→ DESCRIPTION OF THE TASK
Among the entries below, only the lines from the one with "- API reference" through the one with "#### flex-wrap: nowrap | wrap | wrap-reverse" are wanted, reproduced exactly. Pictures are not wanted.

→ RECORDS SHOWN
*** Begin section ***

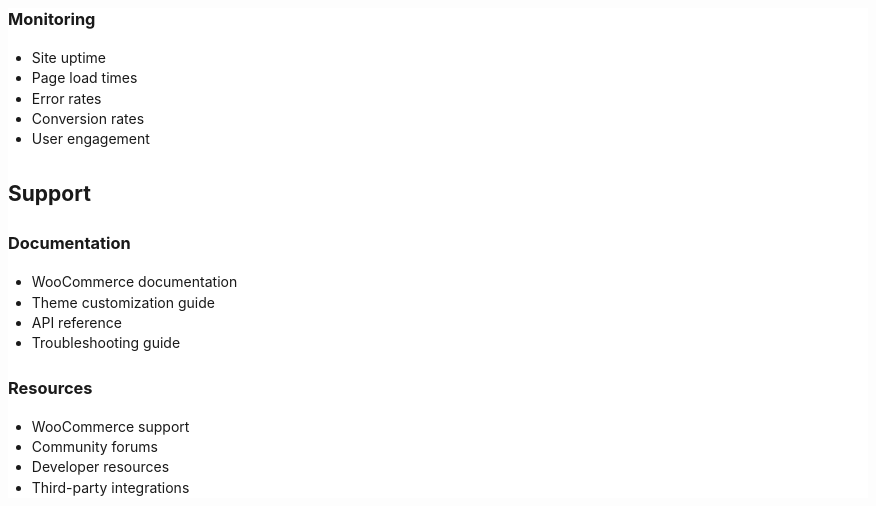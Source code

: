 ### Monitoring
- Site uptime
- Page load times
- Error rates
- Conversion rates
- User engagement

## Support

### Documentation
- WooCommerce documentation
- Theme customization guide
- API reference
- Troubleshooting guide

### Resources
- WooCommerce support
- Community forums
- Developer resources
- Third-party integrations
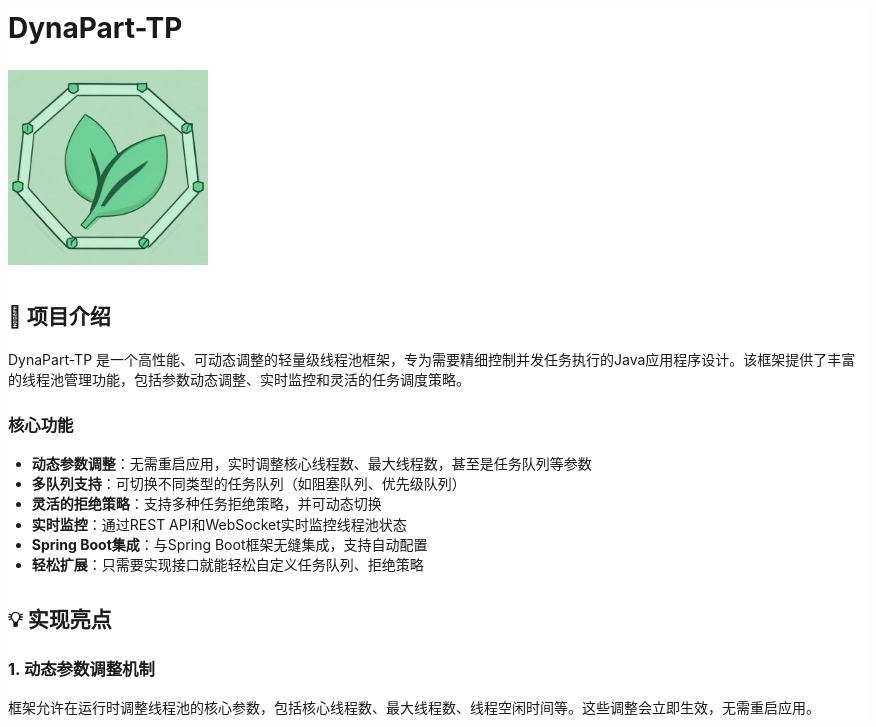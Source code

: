 # DynaPart-TP

<img src="src/main/resources/static/logo/logo.png" alt="Logo" width="200" height="200">  

## 🚀 项目介绍

DynaPart-TP 是一个高性能、可动态调整的轻量级线程池框架，专为需要精细控制并发任务执行的Java应用程序设计。该框架提供了丰富的线程池管理功能，包括参数动态调整、实时监控和灵活的任务调度策略。

### 核心功能
- **动态参数调整**：无需重启应用，实时调整核心线程数、最大线程数，甚至是任务队列等参数
- **多队列支持**：可切换不同类型的任务队列（如阻塞队列、优先级队列）
- **灵活的拒绝策略**：支持多种任务拒绝策略，并可动态切换
- **实时监控**：通过REST API和WebSocket实时监控线程池状态
- **Spring Boot集成**：与Spring Boot框架无缝集成，支持自动配置
- **轻松扩展**：只需要实现接口就能轻松自定义任务队列、拒绝策略

## 💡 实现亮点

### 1. 动态参数调整机制
框架允许在运行时调整线程池的核心参数，包括核心线程数、最大线程数、线程空闲时间等。这些调整会立即生效，无需重启应用。
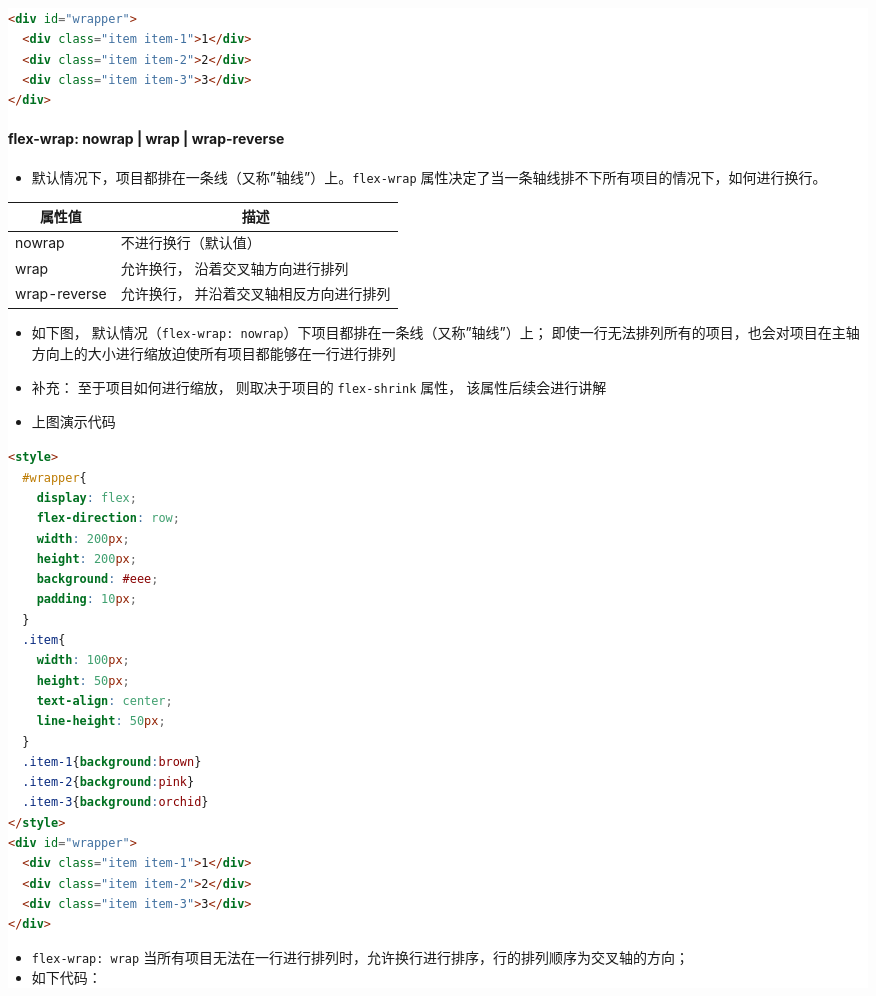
 ```html
<div id="wrapper">
  <div class="item item-1">1</div>
  <div class="item item-2">2</div>
  <div class="item item-3">3</div>
</div>
```

#### flex-wrap: nowrap | wrap | wrap-reverse

- 默认情况下，项目都排在一条线（又称”轴线”）上。`flex-wrap` 属性决定了当一条轴线排不下所有项目的情况下，如何进行换行。

| 属性值 | 描述 |
| ------ | ------ |
| nowrap        | 不进行换行（默认值） |
| wrap          | 允许换行， 沿着交叉轴方向进行排列 |
| wrap-reverse  | 允许换行， 并沿着交叉轴相反方向进行排列 |

- 如下图， 默认情况（`flex-wrap: nowrap`）下项目都排在一条线（又称”轴线”）上； 即使一行无法排列所有的项目，也会对项目在主轴方向上的大小进行缩放迫使所有项目都能够在一行进行排列
- 补充： 至于项目如何进行缩放， 则取决于项目的 `flex-shrink` 属性， 该属性后续会进行讲解


- 上图演示代码

```html
<style>
  #wrapper{
    display: flex;
    flex-direction: row;
    width: 200px;
    height: 200px;
    background: #eee;
    padding: 10px;
  }
  .item{
    width: 100px;
    height: 50px;
    text-align: center;
    line-height: 50px;
  }
  .item-1{background:brown}
  .item-2{background:pink}
  .item-3{background:orchid}
</style>
<div id="wrapper">
  <div class="item item-1">1</div>
  <div class="item item-2">2</div>
  <div class="item item-3">3</div>
</div>
```

- `flex-wrap: wrap` 当所有项目无法在一行进行排列时，允许换行进行排序，行的排列顺序为交叉轴的方向；
- 如下代码：
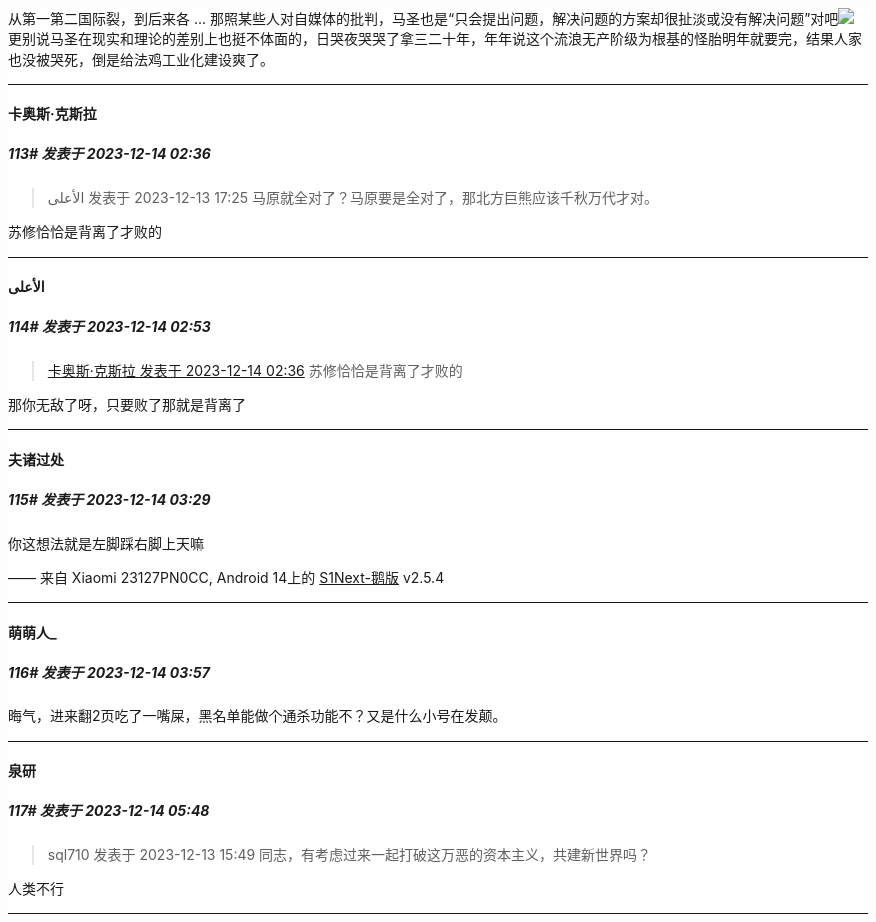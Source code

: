 从第一第二国际裂，到后来各 ...</blockquote>
那照某些人对自媒体的批判，马圣也是“只会提出问题，解决问题的方案却很扯淡或没有解决问题”对吧<img src="https://static.saraba1st.com/image/smiley/face2017/064.png" referrerpolicy="no-referrer">
更别说马圣在现实和理论的差别上也挺不体面的，日哭夜哭哭了拿三二十年，年年说这个流浪无产阶级为根基的怪胎明年就要完，结果人家也没被哭死，倒是给法鸡工业化建设爽了。


*****

####  卡奥斯·克斯拉  
##### 113#       发表于 2023-12-14 02:36

<blockquote>الأعلى 发表于 2023-12-13 17:25
马原就全对了？马原要是全对了，那北方巨熊应该千秋万代才对。</blockquote>
苏修恰恰是背离了才败的


*****

####  الأعلى  
##### 114#       发表于 2023-12-14 02:53

<blockquote><a href="httphttps://bbs.saraba1st.com/2b/forum.php?mod=redirect&amp;goto=findpost&amp;pid=63321242&amp;ptid=2163994" target="_blank">卡奥斯·克斯拉 发表于 2023-12-14 02:36</a>
苏修恰恰是背离了才败的</blockquote>
那你无敌了呀，只要败了那就是背离了


*****

####  夫诸过处  
##### 115#       发表于 2023-12-14 03:29

你这想法就是左脚踩右脚上天嘛

—— 来自 Xiaomi 23127PN0CC, Android 14上的 [S1Next-鹅版](https://github.com/ykrank/S1-Next/releases) v2.5.4


*****

####  萌萌人_  
##### 116#       发表于 2023-12-14 03:57

晦气，进来翻2页吃了一嘴屎，黑名单能做个通杀功能不？又是什么小号在发颠。


*****

####  泉研  
##### 117#       发表于 2023-12-14 05:48

<blockquote>sql710 发表于 2023-12-13 15:49
同志，有考虑过来一起打破这万恶的资本主义，共建新世界吗？</blockquote>
人类不行


*****
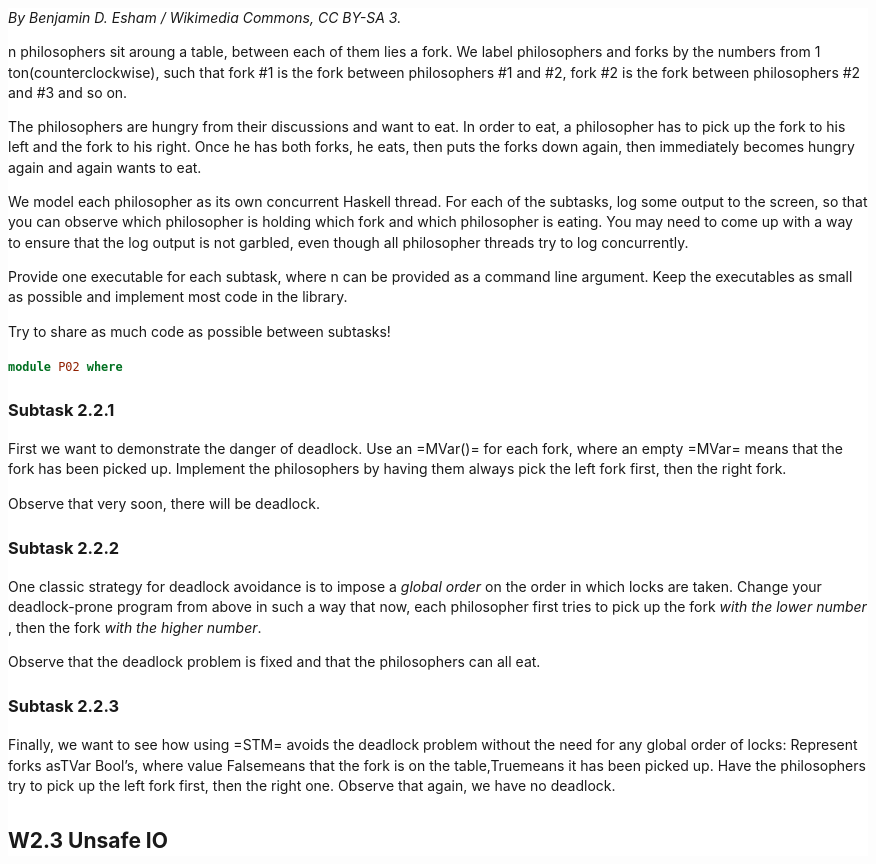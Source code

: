 _By Benjamin D. Esham / Wikimedia Commons, CC BY-SA 3._

n philosophers sit aroung a table, between each of them lies a fork. We label
philosophers and forks by the numbers from 1 ton(counterclockwise), such that
fork #1 is the fork between philosophers #1 and #2, fork #2 is the fork between
philosophers #2 and #3 and so on.

The philosophers are hungry from their discussions and want to eat. In order
to eat, a philosopher has to pick up the fork to his left and the fork to his
right. Once he has both forks, he eats, then puts the forks down again, then
immediately becomes hungry again and again wants to eat.

We model each philosopher as its own concurrent Haskell thread. For each of
the subtasks, log some output to the screen, so that you can observe which
philosopher is holding which fork and which philosopher is eating. You may
need to come up with a way to ensure that the log output is not garbled, even
though all philosopher threads try to log concurrently.

Provide one executable for each subtask, where n can be provided as a command
line argument. Keep the executables as small as possible and implement most
code in the library.

Try to share as much code as possible between subtasks!

```haskell id="P02" file="src/P02.hs"
module P02 where
```

### Subtask 2.2.1

First we want to demonstrate the danger of deadlock. Use an =MVar()= for each
fork, where an empty =MVar= means that the fork has been picked up. Implement
the philosophers by having them always pick the left fork first, then the right
fork.

Observe that very soon, there will be deadlock.

### Subtask 2.2.2

One classic strategy for deadlock avoidance is to impose a _global order_ on the
order in which locks are taken. Change your deadlock-prone program from above
in such a way that now, each philosopher first tries to pick up the fork _with the
lower number_ , then the fork _with the higher number_.

Observe that the deadlock problem is fixed and that the philosophers can all eat.

### Subtask 2.2.3

Finally, we want to see how using =STM= avoids the deadlock problem without the
need for any global order of locks: Represent forks asTVar Bool’s, where value
Falsemeans that the fork is on the table,Truemeans it has been picked up.
Have the philosophers try to pick up the left fork first, then the right one.
Observe that again, we have no deadlock.

## W2.3 Unsafe IO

*** End section ***

→ TASK RESPONSE
- API reference
- Troubleshooting guide

### Resources
- WooCommerce support
- Community forums
- Developer resources
- Third-party integrations
Source code

: # DynaPart-TP

<img src="src/main/resources/static/logo/logo.png" alt="Logo" width="200" height="200">  

## 🚀 项目介绍

DynaPart-TP 是一个高性能、可动态调整的轻量级线程池框架，专为需要精细控制并发任务执行的Java应用程序设计。该框架提供了丰富的线程池管理功能，包括参数动态调整、实时监控和灵活的任务调度策略。

### 核心功能
- **动态参数调整**：无需重启应用，实时调整核心线程数、最大线程数，甚至是任务队列等参数
- **多队列支持**：可切换不同类型的任务队列（如阻塞队列、优先级队列）
- **灵活的拒绝策略**：支持多种任务拒绝策略，并可动态切换
- **实时监控**：通过REST API和WebSocket实时监控线程池状态
- **Spring Boot集成**：与Spring Boot框架无缝集成，支持自动配置
- **轻松扩展**：只需要实现接口就能轻松自定义任务队列、拒绝策略

## 💡 实现亮点

### 1. 动态参数调整机制
框架允许在运行时调整线程池的核心参数，包括核心线程数、最大线程数、线程空闲时间等。这些调整会立即生效，无需重启应用。
 ```html
<div id="wrapper">
  <div class="item item-1">1</div>
  <div class="item item-2">2</div>
  <div class="item item-3">3</div>
</div>
```

#### flex-wrap: nowrap | wrap | wrap-reverse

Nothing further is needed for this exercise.